La próxima fase de BART a Silicon Valley, el conector Eastridge y los planes para reimaginar completamente el área de la estación de Diridon como una “Gran Estación Central del Oeste”, son solo algunos de los proyectos que podrían beneficiarse de la expansión del gasto.

Pero incluso bajo una Casa Blanca nueva y más favorable al tránsito, un Senado controlado por los republicanos podría frenar los nuevos programas de gasto propuestos. Es probable que veamos el mismo regreso a la "austeridad" que los republicanos parecen hacer bajo cada administración presidencial demócrata.

No es casualidad que los proyectos para los que VTA espera atraer financiación se hayan debatido durante más de una década. Esto no es una excavación en VTA, sino un comentario sobre las capas de la burocracia local, estatal y federal que crea millas de burocracia y retrasos para cualquier proyecto importante de mejora de capital.

Dentro de diez años, espero que viajemos en BART desde una estación de metro en el centro de San José hasta la ciudad. Pero claramente, mi bola de cristal está un poco turbia.

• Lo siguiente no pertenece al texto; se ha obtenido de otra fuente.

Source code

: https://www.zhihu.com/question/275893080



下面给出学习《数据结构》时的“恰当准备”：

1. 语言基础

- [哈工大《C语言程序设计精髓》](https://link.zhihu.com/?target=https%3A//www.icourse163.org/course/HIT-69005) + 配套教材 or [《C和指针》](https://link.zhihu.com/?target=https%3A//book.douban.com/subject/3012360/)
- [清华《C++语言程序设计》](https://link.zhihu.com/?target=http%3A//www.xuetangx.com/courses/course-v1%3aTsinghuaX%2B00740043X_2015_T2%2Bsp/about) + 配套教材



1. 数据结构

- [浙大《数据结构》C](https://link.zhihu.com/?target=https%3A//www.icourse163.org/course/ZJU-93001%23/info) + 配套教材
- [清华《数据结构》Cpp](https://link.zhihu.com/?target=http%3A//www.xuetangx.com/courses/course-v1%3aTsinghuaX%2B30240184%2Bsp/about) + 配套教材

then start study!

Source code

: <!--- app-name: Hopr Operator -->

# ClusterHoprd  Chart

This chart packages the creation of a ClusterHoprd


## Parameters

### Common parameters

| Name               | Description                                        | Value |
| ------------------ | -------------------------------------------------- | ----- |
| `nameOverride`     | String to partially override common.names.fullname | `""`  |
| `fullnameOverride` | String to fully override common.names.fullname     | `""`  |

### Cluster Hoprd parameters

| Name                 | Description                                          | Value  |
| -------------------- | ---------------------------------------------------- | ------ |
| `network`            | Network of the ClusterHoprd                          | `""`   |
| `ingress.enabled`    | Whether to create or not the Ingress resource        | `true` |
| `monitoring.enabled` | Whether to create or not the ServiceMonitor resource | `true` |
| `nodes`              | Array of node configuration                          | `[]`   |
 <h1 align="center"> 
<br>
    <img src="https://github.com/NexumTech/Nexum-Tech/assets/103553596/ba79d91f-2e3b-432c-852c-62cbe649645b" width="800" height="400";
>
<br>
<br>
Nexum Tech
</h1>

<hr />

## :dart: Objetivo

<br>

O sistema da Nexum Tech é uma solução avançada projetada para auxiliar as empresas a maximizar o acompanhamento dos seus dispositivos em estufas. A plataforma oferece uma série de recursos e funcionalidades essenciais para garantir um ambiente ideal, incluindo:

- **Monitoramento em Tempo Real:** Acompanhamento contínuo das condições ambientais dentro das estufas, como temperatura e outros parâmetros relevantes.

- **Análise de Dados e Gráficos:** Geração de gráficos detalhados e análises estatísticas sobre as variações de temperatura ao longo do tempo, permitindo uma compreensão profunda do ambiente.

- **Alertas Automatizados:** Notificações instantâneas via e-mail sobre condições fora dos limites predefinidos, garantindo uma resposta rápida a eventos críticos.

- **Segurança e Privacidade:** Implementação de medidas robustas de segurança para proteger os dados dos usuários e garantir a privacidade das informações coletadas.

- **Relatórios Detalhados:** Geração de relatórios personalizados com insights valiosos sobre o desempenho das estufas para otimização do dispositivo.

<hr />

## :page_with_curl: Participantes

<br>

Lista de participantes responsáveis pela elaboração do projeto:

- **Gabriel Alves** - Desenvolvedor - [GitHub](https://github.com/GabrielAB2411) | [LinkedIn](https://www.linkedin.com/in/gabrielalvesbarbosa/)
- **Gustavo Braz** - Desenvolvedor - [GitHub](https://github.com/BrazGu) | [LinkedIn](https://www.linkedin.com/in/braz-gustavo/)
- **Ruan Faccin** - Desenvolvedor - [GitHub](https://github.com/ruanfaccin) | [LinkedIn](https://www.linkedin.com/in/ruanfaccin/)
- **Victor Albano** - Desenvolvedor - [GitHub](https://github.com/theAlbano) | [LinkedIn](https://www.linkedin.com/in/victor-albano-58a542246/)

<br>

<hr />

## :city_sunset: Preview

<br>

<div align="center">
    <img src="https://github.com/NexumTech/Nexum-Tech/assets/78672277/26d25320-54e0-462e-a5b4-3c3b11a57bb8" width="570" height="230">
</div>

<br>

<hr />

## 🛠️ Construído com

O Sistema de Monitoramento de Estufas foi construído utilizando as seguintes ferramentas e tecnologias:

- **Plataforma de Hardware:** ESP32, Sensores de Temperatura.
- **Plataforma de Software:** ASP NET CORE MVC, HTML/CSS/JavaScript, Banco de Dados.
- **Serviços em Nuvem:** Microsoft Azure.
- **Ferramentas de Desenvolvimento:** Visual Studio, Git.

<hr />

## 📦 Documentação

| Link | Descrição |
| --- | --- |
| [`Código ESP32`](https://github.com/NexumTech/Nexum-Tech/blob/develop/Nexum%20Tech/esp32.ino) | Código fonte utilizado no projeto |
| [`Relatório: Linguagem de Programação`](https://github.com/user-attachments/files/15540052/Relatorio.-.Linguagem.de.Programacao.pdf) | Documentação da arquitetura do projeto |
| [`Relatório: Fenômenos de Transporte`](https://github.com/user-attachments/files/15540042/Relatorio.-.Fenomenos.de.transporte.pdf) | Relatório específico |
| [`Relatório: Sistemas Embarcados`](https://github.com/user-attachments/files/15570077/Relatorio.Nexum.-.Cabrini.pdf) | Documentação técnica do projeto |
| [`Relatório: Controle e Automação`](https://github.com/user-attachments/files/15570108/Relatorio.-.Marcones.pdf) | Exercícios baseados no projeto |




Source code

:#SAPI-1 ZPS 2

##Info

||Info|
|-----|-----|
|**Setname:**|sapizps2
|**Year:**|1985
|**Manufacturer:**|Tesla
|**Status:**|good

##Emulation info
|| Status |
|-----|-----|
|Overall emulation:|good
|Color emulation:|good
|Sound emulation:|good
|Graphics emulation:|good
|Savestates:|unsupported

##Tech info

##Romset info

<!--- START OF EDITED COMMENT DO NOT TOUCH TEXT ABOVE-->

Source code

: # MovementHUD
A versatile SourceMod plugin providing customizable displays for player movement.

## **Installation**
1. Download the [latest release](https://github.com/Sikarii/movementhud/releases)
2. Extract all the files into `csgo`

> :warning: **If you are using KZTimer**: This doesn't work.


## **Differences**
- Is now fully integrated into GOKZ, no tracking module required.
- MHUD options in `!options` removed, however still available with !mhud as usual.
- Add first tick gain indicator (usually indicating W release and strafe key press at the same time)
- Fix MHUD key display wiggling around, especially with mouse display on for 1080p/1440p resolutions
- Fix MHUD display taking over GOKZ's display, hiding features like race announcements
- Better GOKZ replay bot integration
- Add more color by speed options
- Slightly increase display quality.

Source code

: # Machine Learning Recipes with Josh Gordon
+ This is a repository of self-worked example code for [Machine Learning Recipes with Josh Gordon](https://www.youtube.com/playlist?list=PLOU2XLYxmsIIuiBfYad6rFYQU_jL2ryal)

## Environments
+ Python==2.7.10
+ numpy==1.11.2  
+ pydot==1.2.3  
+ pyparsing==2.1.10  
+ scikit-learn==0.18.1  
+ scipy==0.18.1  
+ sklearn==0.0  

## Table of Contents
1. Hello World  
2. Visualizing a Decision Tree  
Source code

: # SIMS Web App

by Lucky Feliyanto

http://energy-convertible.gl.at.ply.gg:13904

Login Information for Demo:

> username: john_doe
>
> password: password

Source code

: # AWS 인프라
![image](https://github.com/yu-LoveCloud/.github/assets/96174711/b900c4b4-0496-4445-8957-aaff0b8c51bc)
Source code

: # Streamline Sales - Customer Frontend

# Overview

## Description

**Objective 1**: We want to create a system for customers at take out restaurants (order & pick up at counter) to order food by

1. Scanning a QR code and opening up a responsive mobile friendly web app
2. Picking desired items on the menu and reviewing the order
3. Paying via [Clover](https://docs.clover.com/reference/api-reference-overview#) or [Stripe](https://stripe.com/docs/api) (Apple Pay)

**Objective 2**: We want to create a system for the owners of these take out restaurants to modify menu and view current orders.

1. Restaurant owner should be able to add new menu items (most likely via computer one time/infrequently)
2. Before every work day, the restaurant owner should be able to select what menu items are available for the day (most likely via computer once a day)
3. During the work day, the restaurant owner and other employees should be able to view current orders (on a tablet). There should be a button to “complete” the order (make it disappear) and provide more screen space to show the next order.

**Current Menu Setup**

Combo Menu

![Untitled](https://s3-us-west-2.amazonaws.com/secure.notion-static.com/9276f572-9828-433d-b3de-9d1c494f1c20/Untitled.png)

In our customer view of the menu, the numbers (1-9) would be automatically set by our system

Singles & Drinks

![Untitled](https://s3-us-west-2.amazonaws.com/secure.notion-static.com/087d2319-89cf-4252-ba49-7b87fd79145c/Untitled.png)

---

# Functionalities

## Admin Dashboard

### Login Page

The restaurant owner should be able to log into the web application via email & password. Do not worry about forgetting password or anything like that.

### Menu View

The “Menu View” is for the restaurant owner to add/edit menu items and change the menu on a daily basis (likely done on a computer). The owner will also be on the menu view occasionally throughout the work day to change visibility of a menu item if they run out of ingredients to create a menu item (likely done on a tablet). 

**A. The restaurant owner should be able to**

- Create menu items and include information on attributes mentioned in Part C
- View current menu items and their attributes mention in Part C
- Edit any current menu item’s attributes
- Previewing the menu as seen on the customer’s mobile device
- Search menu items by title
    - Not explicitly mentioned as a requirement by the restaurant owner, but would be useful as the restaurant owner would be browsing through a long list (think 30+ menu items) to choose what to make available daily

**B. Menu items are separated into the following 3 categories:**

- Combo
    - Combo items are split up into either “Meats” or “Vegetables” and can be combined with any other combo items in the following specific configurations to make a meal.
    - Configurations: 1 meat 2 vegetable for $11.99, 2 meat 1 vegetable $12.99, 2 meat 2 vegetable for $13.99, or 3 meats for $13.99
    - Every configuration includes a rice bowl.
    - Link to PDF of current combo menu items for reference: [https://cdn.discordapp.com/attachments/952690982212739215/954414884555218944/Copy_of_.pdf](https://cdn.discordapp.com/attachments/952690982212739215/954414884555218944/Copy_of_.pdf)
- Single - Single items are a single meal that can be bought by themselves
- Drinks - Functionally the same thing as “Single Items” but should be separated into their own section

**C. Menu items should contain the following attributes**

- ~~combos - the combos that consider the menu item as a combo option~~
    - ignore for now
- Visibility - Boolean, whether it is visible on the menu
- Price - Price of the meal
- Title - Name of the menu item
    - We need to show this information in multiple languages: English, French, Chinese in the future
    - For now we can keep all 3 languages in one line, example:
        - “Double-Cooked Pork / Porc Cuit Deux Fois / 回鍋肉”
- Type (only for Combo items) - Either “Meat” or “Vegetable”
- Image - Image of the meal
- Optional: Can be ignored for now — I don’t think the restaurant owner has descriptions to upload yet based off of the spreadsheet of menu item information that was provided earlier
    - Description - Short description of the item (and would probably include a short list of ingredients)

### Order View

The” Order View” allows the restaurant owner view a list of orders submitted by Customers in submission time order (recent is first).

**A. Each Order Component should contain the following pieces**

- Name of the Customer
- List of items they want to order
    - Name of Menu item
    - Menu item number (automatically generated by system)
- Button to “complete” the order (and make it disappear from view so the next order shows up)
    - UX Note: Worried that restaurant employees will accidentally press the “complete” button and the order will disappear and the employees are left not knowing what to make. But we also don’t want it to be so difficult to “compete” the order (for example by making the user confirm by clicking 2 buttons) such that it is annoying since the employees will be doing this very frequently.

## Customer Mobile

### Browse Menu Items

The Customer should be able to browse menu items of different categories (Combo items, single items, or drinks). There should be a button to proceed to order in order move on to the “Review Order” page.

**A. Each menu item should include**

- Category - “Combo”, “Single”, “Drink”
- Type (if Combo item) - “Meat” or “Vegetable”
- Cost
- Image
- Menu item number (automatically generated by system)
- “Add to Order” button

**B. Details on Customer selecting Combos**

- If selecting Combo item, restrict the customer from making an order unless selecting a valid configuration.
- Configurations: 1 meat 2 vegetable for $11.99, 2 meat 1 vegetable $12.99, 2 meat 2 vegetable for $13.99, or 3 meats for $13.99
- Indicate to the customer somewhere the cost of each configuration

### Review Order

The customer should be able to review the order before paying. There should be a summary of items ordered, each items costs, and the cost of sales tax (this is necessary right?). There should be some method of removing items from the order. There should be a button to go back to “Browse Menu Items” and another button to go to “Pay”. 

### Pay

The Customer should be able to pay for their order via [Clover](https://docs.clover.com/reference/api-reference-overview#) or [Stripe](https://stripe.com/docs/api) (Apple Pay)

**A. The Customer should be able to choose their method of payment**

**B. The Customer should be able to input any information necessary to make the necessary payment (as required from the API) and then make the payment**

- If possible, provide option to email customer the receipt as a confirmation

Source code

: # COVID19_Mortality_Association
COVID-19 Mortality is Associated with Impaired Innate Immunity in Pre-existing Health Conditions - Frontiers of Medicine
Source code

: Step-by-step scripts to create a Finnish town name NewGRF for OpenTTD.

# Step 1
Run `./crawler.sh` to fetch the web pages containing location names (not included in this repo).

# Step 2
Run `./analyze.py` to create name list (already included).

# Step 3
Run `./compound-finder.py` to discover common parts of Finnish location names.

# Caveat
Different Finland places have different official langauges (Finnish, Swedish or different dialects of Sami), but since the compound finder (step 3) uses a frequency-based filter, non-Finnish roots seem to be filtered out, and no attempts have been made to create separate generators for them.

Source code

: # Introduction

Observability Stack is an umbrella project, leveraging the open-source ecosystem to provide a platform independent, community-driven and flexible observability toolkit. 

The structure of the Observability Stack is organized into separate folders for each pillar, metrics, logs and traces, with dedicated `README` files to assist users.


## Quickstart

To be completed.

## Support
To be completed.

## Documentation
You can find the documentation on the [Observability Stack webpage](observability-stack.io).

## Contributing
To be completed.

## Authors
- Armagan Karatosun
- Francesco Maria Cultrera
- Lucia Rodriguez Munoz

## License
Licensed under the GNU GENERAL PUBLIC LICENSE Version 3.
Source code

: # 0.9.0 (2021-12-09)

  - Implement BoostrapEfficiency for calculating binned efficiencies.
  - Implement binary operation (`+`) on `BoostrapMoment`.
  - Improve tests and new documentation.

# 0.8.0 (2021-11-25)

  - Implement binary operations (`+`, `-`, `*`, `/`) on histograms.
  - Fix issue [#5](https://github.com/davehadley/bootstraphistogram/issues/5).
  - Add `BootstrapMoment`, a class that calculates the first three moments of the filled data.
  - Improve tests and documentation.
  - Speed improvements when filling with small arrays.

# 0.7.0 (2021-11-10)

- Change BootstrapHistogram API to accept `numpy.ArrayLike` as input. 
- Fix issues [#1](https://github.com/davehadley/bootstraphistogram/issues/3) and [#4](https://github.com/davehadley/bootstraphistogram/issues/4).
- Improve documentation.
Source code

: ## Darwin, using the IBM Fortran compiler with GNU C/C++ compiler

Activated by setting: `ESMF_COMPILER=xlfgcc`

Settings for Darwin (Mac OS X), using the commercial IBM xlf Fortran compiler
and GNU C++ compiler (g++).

He estado hablando de la importancia de la electrificación de Caltrain desde 2002. Todavía no hemos llegado a ese punto.

Veinte años es un horizonte de planificación glacial. No hay forma de seguir el ritmo de las necesidades de gestión de la demanda de transporte del Área de la Bahía si nos lleva dos décadas avanzar. Siempre estaremos jugando a ponernos al día.

Pero entonces esa parece ser la historia de Estados Unidos. El progreso ocurre, pero lentamente porque para llegar allí parecemos decididos a dar dos pasos hacia adelante y uno hacia atrás, una y otra vez.

Jayme Ackemann es el ex director de marketing y comunicaciones de Caltrain, SamTrans y la Autoridad de Transporte del Condado de San Mateo. Pasó la mayor parte de su carrera de 20 años trabajando en los desafíos de transporte del Área de la Bahía. incluyendo roles en el Distrito de Tránsito del Condado de San Mateo, VTA, Distrito de Tránsito Metropolitano de Santa Cruz y San Jose Water.